_Given records_.

#####

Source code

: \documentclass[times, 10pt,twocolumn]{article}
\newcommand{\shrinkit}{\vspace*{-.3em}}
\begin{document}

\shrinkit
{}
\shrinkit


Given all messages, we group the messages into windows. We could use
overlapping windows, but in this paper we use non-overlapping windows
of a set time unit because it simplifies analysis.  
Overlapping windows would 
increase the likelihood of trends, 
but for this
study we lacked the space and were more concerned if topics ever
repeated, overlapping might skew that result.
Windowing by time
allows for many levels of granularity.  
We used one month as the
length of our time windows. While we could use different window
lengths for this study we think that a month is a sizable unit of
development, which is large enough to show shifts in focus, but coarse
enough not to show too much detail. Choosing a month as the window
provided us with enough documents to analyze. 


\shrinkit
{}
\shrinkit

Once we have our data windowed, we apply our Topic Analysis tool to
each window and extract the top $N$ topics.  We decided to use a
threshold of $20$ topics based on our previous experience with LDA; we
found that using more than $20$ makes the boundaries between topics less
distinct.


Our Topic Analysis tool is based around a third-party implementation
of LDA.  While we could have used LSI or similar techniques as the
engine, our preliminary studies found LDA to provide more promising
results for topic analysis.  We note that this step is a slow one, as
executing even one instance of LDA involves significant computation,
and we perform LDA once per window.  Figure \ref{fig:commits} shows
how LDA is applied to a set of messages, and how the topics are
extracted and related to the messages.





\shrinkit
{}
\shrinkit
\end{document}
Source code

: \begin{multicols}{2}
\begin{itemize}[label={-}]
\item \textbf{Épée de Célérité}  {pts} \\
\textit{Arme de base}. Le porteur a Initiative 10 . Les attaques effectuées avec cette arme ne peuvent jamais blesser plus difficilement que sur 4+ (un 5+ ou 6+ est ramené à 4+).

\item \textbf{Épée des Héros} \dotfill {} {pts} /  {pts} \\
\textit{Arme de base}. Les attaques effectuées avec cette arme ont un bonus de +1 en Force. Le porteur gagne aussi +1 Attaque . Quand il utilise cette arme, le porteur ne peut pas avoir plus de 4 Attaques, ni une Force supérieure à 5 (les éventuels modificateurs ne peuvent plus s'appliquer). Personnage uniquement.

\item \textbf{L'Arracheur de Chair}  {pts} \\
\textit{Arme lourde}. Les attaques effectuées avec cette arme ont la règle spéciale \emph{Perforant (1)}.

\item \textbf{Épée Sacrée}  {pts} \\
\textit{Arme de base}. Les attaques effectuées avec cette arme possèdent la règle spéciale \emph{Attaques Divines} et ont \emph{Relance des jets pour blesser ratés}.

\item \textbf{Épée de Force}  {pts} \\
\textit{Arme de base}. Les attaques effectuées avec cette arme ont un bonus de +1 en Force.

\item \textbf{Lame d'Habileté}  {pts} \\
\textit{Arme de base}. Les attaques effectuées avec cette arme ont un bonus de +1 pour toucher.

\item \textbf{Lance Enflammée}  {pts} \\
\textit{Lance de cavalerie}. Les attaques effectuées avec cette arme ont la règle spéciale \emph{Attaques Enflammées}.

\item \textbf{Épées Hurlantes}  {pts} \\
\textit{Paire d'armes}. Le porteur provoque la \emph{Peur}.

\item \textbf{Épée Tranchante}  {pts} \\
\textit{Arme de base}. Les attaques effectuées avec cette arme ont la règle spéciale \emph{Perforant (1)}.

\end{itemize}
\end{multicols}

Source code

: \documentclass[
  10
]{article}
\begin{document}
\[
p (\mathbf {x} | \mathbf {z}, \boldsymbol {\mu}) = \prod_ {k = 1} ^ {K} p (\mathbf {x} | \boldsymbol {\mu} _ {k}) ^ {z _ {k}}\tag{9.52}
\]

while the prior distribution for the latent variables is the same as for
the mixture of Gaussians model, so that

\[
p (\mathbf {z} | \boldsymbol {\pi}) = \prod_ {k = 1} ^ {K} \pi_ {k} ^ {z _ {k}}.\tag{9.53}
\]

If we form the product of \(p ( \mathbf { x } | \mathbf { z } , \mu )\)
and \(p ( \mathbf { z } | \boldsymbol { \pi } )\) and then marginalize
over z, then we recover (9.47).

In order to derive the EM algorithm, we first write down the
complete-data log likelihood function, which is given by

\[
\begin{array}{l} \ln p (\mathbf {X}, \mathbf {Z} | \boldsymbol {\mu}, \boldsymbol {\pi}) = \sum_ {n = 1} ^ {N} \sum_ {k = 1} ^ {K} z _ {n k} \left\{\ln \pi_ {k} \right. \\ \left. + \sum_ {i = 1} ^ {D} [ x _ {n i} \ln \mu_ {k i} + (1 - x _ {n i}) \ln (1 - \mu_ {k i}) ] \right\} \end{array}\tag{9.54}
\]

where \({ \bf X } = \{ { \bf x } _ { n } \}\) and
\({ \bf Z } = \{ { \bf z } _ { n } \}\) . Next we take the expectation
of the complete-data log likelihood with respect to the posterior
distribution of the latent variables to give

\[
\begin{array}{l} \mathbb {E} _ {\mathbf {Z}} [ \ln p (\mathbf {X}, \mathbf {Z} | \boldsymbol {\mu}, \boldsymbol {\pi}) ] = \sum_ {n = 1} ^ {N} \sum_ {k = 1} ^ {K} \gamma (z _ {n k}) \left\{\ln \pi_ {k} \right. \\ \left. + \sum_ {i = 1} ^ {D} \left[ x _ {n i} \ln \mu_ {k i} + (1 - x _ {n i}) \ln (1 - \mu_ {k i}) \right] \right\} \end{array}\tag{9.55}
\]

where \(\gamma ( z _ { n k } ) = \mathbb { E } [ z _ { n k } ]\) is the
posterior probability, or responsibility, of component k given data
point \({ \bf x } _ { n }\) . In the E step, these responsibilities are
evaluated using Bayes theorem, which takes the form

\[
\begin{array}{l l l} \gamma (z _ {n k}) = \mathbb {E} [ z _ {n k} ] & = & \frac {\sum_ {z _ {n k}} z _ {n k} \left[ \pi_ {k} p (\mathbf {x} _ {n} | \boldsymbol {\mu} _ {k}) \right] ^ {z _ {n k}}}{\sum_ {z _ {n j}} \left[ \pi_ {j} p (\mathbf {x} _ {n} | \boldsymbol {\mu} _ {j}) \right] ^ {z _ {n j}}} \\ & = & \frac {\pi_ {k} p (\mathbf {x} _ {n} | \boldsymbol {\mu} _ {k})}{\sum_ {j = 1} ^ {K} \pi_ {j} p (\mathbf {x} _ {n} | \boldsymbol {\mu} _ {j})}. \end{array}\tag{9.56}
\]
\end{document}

#####

_Problem to solve_. Would you please copy out every line of the data exactly?

_Solution to the problem_.
Source code

: \documentclass[times, 10pt,twocolumn]{article}
\newcommand{\shrinkit}{\vspace*{-.3em}}
\begin{document}

\shrinkit
{}
\shrinkit


Given all messages, we group the messages into windows. We could use
overlapping windows, but in this paper we use non-overlapping windows
of a set time unit because it simplifies analysis.  
Overlapping windows would 
increase the likelihood of trends, 
but for this
study we lacked the space and were more concerned if topics ever
repeated, overlapping might skew that result.
Windowing by time
allows for many levels of granularity.  
We used one month as the
length of our time windows. While we could use different window
lengths for this study we think that a month is a sizable unit of
development, which is large enough to show shifts in focus, but coarse
enough not to show too much detail. Choosing a month as the window
provided us with enough documents to analyze. 


\shrinkit
{}
\shrinkit

Once we have our data windowed, we apply our Topic Analysis tool to
each window and extract the top $N$ topics.  We decided to use a
threshold of $20$ topics based on our previous experience with LDA; we
found that using more than $20$ makes the boundaries between topics less
distinct.


Our Topic Analysis tool is based around a third-party implementation
of LDA.  While we could have used LSI or similar techniques as the
engine, our preliminary studies found LDA to provide more promising
results for topic analysis.  We note that this step is a slow one, as
executing even one instance of LDA involves significant computation,
and we perform LDA once per window.  Figure \ref{fig:commits} shows
how LDA is applied to a set of messages, and how the topics are
extracted and related to the messages.





\shrinkit
{}
\shrinkit
\end{document}
Source code

: \begin{multicols}{2}
\begin{itemize}[label={-}]
\item \textbf{Épée de Célérité}  {pts} \\
\textit{Arme de base}. Le porteur a Initiative 10 . Les attaques effectuées avec cette arme ne peuvent jamais blesser plus difficilement que sur 4+ (un 5+ ou 6+ est ramené à 4+).

\item \textbf{Épée des Héros} \dotfill {} {pts} /  {pts} \\
\textit{Arme de base}. Les attaques effectuées avec cette arme ont un bonus de +1 en Force. Le porteur gagne aussi +1 Attaque . Quand il utilise cette arme, le porteur ne peut pas avoir plus de 4 Attaques, ni une Force supérieure à 5 (les éventuels modificateurs ne peuvent plus s'appliquer). Personnage uniquement.

\item \textbf{L'Arracheur de Chair}  {pts} \\
\textit{Arme lourde}. Les attaques effectuées avec cette arme ont la règle spéciale \emph{Perforant (1)}.

\item \textbf{Épée Sacrée}  {pts} \\
\textit{Arme de base}. Les attaques effectuées avec cette arme possèdent la règle spéciale \emph{Attaques Divines} et ont \emph{Relance des jets pour blesser ratés}.

\item \textbf{Épée de Force}  {pts} \\
\textit{Arme de base}. Les attaques effectuées avec cette arme ont un bonus de +1 en Force.

\item \textbf{Lame d'Habileté}  {pts} \\
\textit{Arme de base}. Les attaques effectuées avec cette arme ont un bonus de +1 pour toucher.

\item \textbf{Lance Enflammée}  {pts} \\
\textit{Lance de cavalerie}. Les attaques effectuées avec cette arme ont la règle spéciale \emph{Attaques Enflammées}.

\item \textbf{Épées Hurlantes}  {pts} \\
\textit{Paire d'armes}. Le porteur provoque la \emph{Peur}.

\item \textbf{Épée Tranchante}  {pts} \\
\textit{Arme de base}. Les attaques effectuées avec cette arme ont la règle spéciale \emph{Perforant (1)}.

\end{itemize}
\end{multicols}

Source code

: \documentclass[
  10
]{article}
\begin{document}
\[
p (\mathbf {x} | \mathbf {z}, \boldsymbol {\mu}) = \prod_ {k = 1} ^ {K} p (\mathbf {x} | \boldsymbol {\mu} _ {k}) ^ {z _ {k}}\tag{9.52}
\]

while the prior distribution for the latent variables is the same as for
the mixture of Gaussians model, so that

\[
p (\mathbf {z} | \boldsymbol {\pi}) = \prod_ {k = 1} ^ {K} \pi_ {k} ^ {z _ {k}}.\tag{9.53}
\]

If we form the product of \(p ( \mathbf { x } | \mathbf { z } , \mu )\)
and \(p ( \mathbf { z } | \boldsymbol { \pi } )\) and then marginalize
over z, then we recover (9.47).

In order to derive the EM algorithm, we first write down the
complete-data log likelihood function, which is given by

\[
\begin{array}{l} \ln p (\mathbf {X}, \mathbf {Z} | \boldsymbol {\mu}, \boldsymbol {\pi}) = \sum_ {n = 1} ^ {N} \sum_ {k = 1} ^ {K} z _ {n k} \left\{\ln \pi_ {k} \right. \\ \left. + \sum_ {i = 1} ^ {D} [ x _ {n i} \ln \mu_ {k i} + (1 - x _ {n i}) \ln (1 - \mu_ {k i}) ] \right\} \end{array}\tag{9.54}
\]

where \({ \bf X } = \{ { \bf x } _ { n } \}\) and
\({ \bf Z } = \{ { \bf z } _ { n } \}\) . Next we take the expectation
of the complete-data log likelihood with respect to the posterior
distribution of the latent variables to give

\[
\begin{array}{l} \mathbb {E} _ {\mathbf {Z}} [ \ln p (\mathbf {X}, \mathbf {Z} | \boldsymbol {\mu}, \boldsymbol {\pi}) ] = \sum_ {n = 1} ^ {N} \sum_ {k = 1} ^ {K} \gamma (z _ {n k}) \left\{\ln \pi_ {k} \right. \\ \left. + \sum_ {i = 1} ^ {D} \left[ x _ {n i} \ln \mu_ {k i} + (1 - x _ {n i}) \ln (1 - \mu_ {k i}) \right] \right\} \end{array}\tag{9.55}
\]

where \(\gamma ( z _ { n k } ) = \mathbb { E } [ z _ { n k } ]\) is the
posterior probability, or responsibility, of component k given data
point \({ \bf x } _ { n }\) . In the E step, these responsibilities are
evaluated using Bayes theorem, which takes the form

\[
\begin{array}{l l l} \gamma (z _ {n k}) = \mathbb {E} [ z _ {n k} ] & = & \frac {\sum_ {z _ {n k}} z _ {n k} \left[ \pi_ {k} p (\mathbf {x} _ {n} | \boldsymbol {\mu} _ {k}) \right] ^ {z _ {n k}}}{\sum_ {z _ {n j}} \left[ \pi_ {j} p (\mathbf {x} _ {n} | \boldsymbol {\mu} _ {j}) \right] ^ {z _ {n j}}} \\ & = & \frac {\pi_ {k} p (\mathbf {x} _ {n} | \boldsymbol {\mu} _ {k})}{\sum_ {j = 1} ^ {K} \pi_ {j} p (\mathbf {x} _ {n} | \boldsymbol {\mu} _ {j})}. \end{array}\tag{9.56}
\]
\end{document}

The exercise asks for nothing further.